### About this exercise
When you print the records below, keep every word exact and leave out the images.

### Material supplied
━━━━━━━━━━
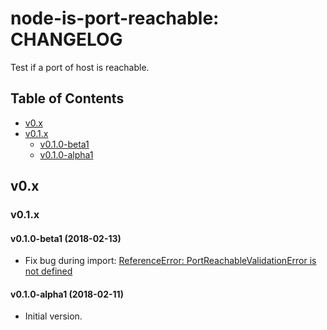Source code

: node-is-port-reachable: CHANGELOG
=================================

Test if a port of host is reachable.

## Table of Contents

* [v0.x](#v0.x)
* [v0.1.x](#v0.1.x)
  * [v0.1.0-beta1](#v0.1.0-beta1)
  * [v0.1.0-alpha1](#v0.1.0-alpha1)


## <a name="v0.x"> v0.x

### <a name="v0.1.x"> v0.1.x

#### <a name="v0.1.0-beta1"> v0.1.0-beta1 (2018-02-13)

* Fix bug during import: [ReferenceError: PortReachableValidationError is not defined](https://github.com/9fv/node-is-port-reachable/issues/1)

#### <a name="v0.1.0-alpha1"> v0.1.0-alpha1 (2018-02-11)

* Initial version.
━━━━━━━━━━
### Response area
Source code

: node-is-port-reachable: CHANGELOG
=================================

Test if a port of host is reachable.

## Table of Contents

* [v0.x](#v0.x)
* [v0.1.x](#v0.1.x)
  * [v0.1.0-beta1](#v0.1.0-beta1)
  * [v0.1.0-alpha1](#v0.1.0-alpha1)


## <a name="v0.x"> v0.x

### <a name="v0.1.x"> v0.1.x

#### <a name="v0.1.0-beta1"> v0.1.0-beta1 (2018-02-13)

* Fix bug during import: [ReferenceError: PortReachableValidationError is not defined](https://github.com/9fv/node-is-port-reachable/issues/1)

#### <a name="v0.1.0-alpha1"> v0.1.0-alpha1 (2018-02-11)

* Initial version.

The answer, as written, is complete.